Exercise details: Repeat the records below verbatim and include no pictures.

Provided entries:

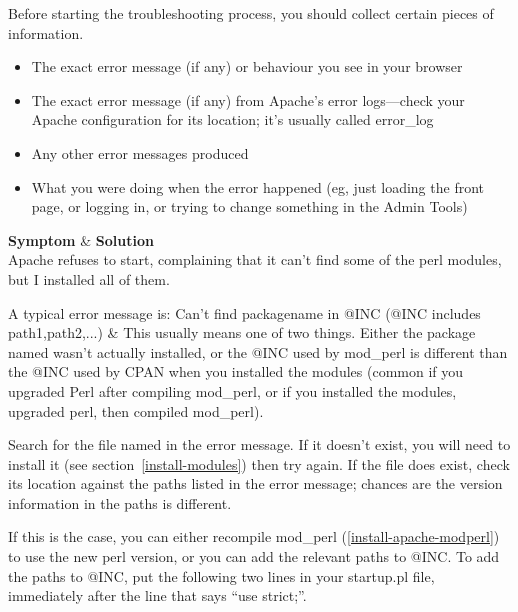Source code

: Before starting the troubleshooting process, you should collect certain pieces of information.

\begin{itemize}
\item The exact error message (if any) or behaviour you see in your browser
\item The exact error message (if any) from Apache's error logs---check your Apache configuration for its location; it's usually called error\_log
\item Any other error messages produced
\item What you were doing when the error happened (eg, just loading the front page, or logging in, or trying to change something in the Admin Tools)
\end{itemize}

\html{\begin{table}[htp]}
\hline
{\bf Symptom} & {\bf Solution} \\
\hline
\latex{\endfirsthead}
\latex{\hline}
\latex{\hline}
\latex{\endhead}
\latex{\hline}
\latex{\endfoot}
Apache refuses to start, complaining that it can't find some of the perl modules, but I installed all of them.  

A typical error message is: Can't find packagename in @INC (@INC includes path1,path2,...) & This usually means one of two things.  Either the package named wasn't actually installed, or the @INC used by mod\_perl is different than the @INC used by CPAN when you installed the modules (common if you upgraded Perl after compiling mod\_perl, or if you installed the modules, upgraded perl, then compiled mod\_perl).  

Search for the file named in the error message.  If it doesn't exist, you will need to install it (see section~\ref{install-modules}) then try again.  If the file does exist, check its location against the paths listed in the error message; chances are the version information in the paths is different.  

If this is the case, you can either recompile mod\_perl (\ref{install-apache-modperl}) to use the new perl version, or you can add the relevant paths to @INC.  To add the paths to @INC, put the following two lines in your startup.pl file, immediately after the line that says ``use strict;''.  

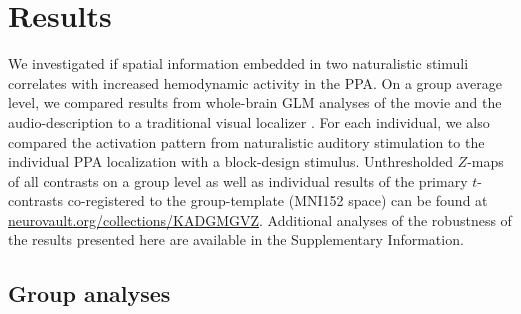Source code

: \documentclass[english,11pt]{article}
\begin{document}


\section*{Results}


We investigated if spatial information embedded in two naturalistic stimuli
correlates with increased hemodynamic activity in the PPA.
On a group average level, we compared results from whole-brain GLM analyses of
the movie and the audio-description to a traditional visual localizer
\citep{sengupta2016extension}.
For each individual, we also compared the activation pattern from naturalistic
auditory stimulation to the individual PPA localization with a block-design
stimulus.
Unthresholded $Z$-maps of all contrasts on a group level as well as individual
results of the primary $t$-contrasts co-registered to the group-template (MNI152
space) can be found at
\href{https://neurovault.org/collections/KADGMGVZ/}{\url{neurovault.org/collections/KADGMGVZ}}.
Additional analyses of the robustness of the results presented here are
available in the Supplementary Information.


\subsection*{Group analyses}

\end{document}
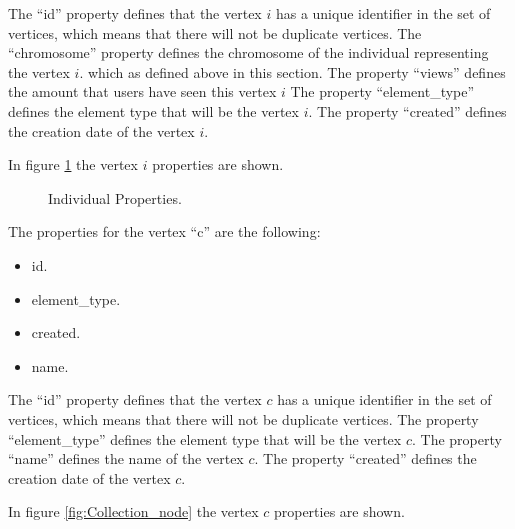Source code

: The “id” property defines that the vertex $i$ has a unique identifier in the set
of vertices, which means that there will not be duplicate vertices. The
“chromosome” property defines the chromosome of the individual representing the
vertex $i$. which as defined above in this section. The property “views” defines
the amount that users have seen this vertex $i$ The property “element\_type”
defines the element type that will be the vertex $i$. The property “created”
defines the creation date of the vertex $i$.



In figure \ref{fig:Individual_node} the vertex $i$ properties are shown.

\begin{figure}
\captionsetup{justification=centering,margin=2cm}
\centering
\setlength\fboxsep{0pt}
\setlength\fboxrule{0.7pt}
\caption{Individual Properties.}
\label{fig:Individual_node}
\end{figure}

The properties for the vertex “c” are the following:

\begin{itemize}
\item id.
\item element\_type.
\item created.
\item name.
\end{itemize}

The “id” property defines that the vertex $c$ has a unique identifier in the set
of vertices, which means that there will not be duplicate vertices. The property
“element\_type” defines the element type that will be the vertex $c$. The
property “name” defines the name of the vertex $c$. The property “created”
defines the creation date of the vertex $c$.

In figure \ref{fig:Collection_node} the vertex $c$ properties are shown.

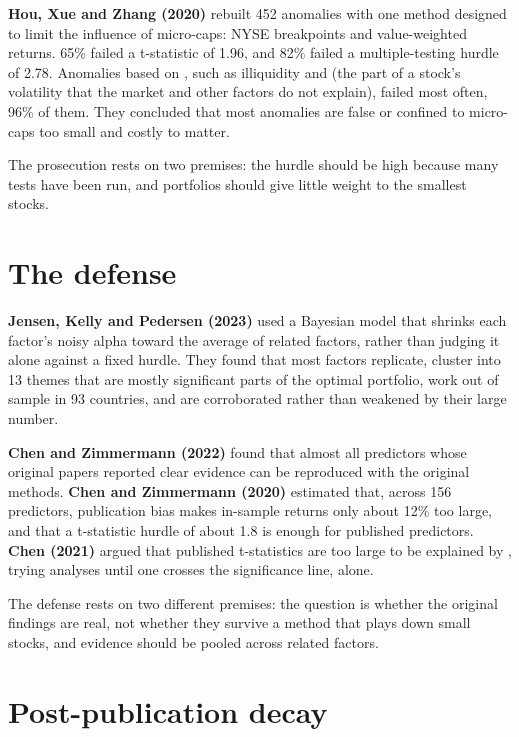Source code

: \textbf{Hou, Xue and Zhang (2020)} rebuilt 452 anomalies with one method designed to limit the influence of micro-caps: NYSE breakpoints and value-weighted returns. 65\% failed a t-statistic of 1.96, and 82\% failed a multiple-testing hurdle of 2.78. Anomalies based on , such as illiquidity and  (the part of a stock's volatility that the market and other factors do not explain), failed most often, 96\% of them. They concluded that most anomalies are false or confined to micro-caps too small and costly to matter.

The prosecution rests on two premises: the hurdle should be high because many tests have been run, and portfolios should give little weight to the smallest stocks.

\section{The defense}
\label{sec:19-defense}

\textbf{Jensen, Kelly and Pedersen (2023)} used a Bayesian model that shrinks each factor's noisy alpha toward the average of related factors, rather than judging it alone against a fixed hurdle. They found that most factors replicate, cluster into 13 themes that are mostly significant parts of the optimal portfolio, work out of sample in 93 countries, and are corroborated rather than weakened by their large number.

\textbf{Chen and Zimmermann (2022)} found that almost all predictors whose original papers reported clear evidence can be reproduced with the original methods. \textbf{Chen and Zimmermann (2020)} estimated that, across 156 predictors, publication bias makes in-sample returns only about 12\% too large, and that a t-statistic hurdle of about 1.8 is enough for published predictors. \textbf{Chen (2021)} argued that published t-statistics are too large to be explained by , trying analyses until one crosses the significance line, alone.

The defense rests on two different premises: the question is whether the original findings are real, not whether they survive a method that plays down small stocks, and evidence should be pooled across related factors.

\section{Post-publication decay}
\label{sec:19-decay}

Answer to this task:
Source code

: Before starting the troubleshooting process, you should collect certain pieces of information.

\begin{itemize}
\item The exact error message (if any) or behaviour you see in your browser
\item The exact error message (if any) from Apache's error logs---check your Apache configuration for its location; it's usually called error\_log
\item Any other error messages produced
\item What you were doing when the error happened (eg, just loading the front page, or logging in, or trying to change something in the Admin Tools)
\end{itemize}

\html{\begin{table}[htp]}
\hline
{\bf Symptom} & {\bf Solution} \\
\hline
\latex{\endfirsthead}
\latex{\hline}
\latex{\hline}
\latex{\endhead}
\latex{\hline}
\latex{\endfoot}
Apache refuses to start, complaining that it can't find some of the perl modules, but I installed all of them.  

A typical error message is: Can't find packagename in @INC (@INC includes path1,path2,...) & This usually means one of two things.  Either the package named wasn't actually installed, or the @INC used by mod\_perl is different than the @INC used by CPAN when you installed the modules (common if you upgraded Perl after compiling mod\_perl, or if you installed the modules, upgraded perl, then compiled mod\_perl).  

Search for the file named in the error message.  If it doesn't exist, you will need to install it (see section~\ref{install-modules}) then try again.  If the file does exist, check its location against the paths listed in the error message; chances are the version information in the paths is different.  

If this is the case, you can either recompile mod\_perl (\ref{install-apache-modperl}) to use the new perl version, or you can add the relevant paths to @INC.  To add the paths to @INC, put the following two lines in your startup.pl file, immediately after the line that says ``use strict;''.  

Source code

: \documentclass[english,11pt]{article}
\begin{document}


\section*{Results}


We investigated if spatial information embedded in two naturalistic stimuli
correlates with increased hemodynamic activity in the PPA.
On a group average level, we compared results from whole-brain GLM analyses of
the movie and the audio-description to a traditional visual localizer
\citep{sengupta2016extension}.
For each individual, we also compared the activation pattern from naturalistic
auditory stimulation to the individual PPA localization with a block-design
stimulus.
Unthresholded $Z$-maps of all contrasts on a group level as well as individual
results of the primary $t$-contrasts co-registered to the group-template (MNI152
space) can be found at
\href{https://neurovault.org/collections/KADGMGVZ/}{\url{neurovault.org/collections/KADGMGVZ}}.
Additional analyses of the robustness of the results presented here are
available in the Supplementary Information.


\subsection*{Group analyses}

\end{document}
Source code

: The “id” property defines that the vertex $i$ has a unique identifier in the set
of vertices, which means that there will not be duplicate vertices. The
“chromosome” property defines the chromosome of the individual representing the
vertex $i$. which as defined above in this section. The property “views” defines
the amount that users have seen this vertex $i$ The property “element\_type”
defines the element type that will be the vertex $i$. The property “created”
defines the creation date of the vertex $i$.



In figure \ref{fig:Individual_node} the vertex $i$ properties are shown.

\begin{figure}
\captionsetup{justification=centering,margin=2cm}
\centering
\setlength\fboxsep{0pt}
\setlength\fboxrule{0.7pt}
\caption{Individual Properties.}
\label{fig:Individual_node}
\end{figure}

The properties for the vertex “c” are the following:

\begin{itemize}
\item id.
\item element\_type.
\item created.
\item name.
\end{itemize}

The “id” property defines that the vertex $c$ has a unique identifier in the set
of vertices, which means that there will not be duplicate vertices. The property
“element\_type” defines the element type that will be the vertex $c$. The
property “name” defines the name of the vertex $c$. The property “created”
defines the creation date of the vertex $c$.

In figure \ref{fig:Collection_node} the vertex $c$ properties are shown.

Source code

: \textbf{Hou, Xue and Zhang (2020)} rebuilt 452 anomalies with one method designed to limit the influence of micro-caps: NYSE breakpoints and value-weighted returns. 65\% failed a t-statistic of 1.96, and 82\% failed a multiple-testing hurdle of 2.78. Anomalies based on , such as illiquidity and  (the part of a stock's volatility that the market and other factors do not explain), failed most often, 96\% of them. They concluded that most anomalies are false or confined to micro-caps too small and costly to matter.

The prosecution rests on two premises: the hurdle should be high because many tests have been run, and portfolios should give little weight to the smallest stocks.

\section{The defense}
\label{sec:19-defense}

\textbf{Jensen, Kelly and Pedersen (2023)} used a Bayesian model that shrinks each factor's noisy alpha toward the average of related factors, rather than judging it alone against a fixed hurdle. They found that most factors replicate, cluster into 13 themes that are mostly significant parts of the optimal portfolio, work out of sample in 93 countries, and are corroborated rather than weakened by their large number.

\textbf{Chen and Zimmermann (2022)} found that almost all predictors whose original papers reported clear evidence can be reproduced with the original methods. \textbf{Chen and Zimmermann (2020)} estimated that, across 156 predictors, publication bias makes in-sample returns only about 12\% too large, and that a t-statistic hurdle of about 1.8 is enough for published predictors. \textbf{Chen (2021)} argued that published t-statistics are too large to be explained by , trying analyses until one crosses the significance line, alone.

The defense rests on two different premises: the question is whether the original findings are real, not whether they survive a method that plays down small stocks, and evidence should be pooled across related factors.

\section{Post-publication decay}
\label{sec:19-decay}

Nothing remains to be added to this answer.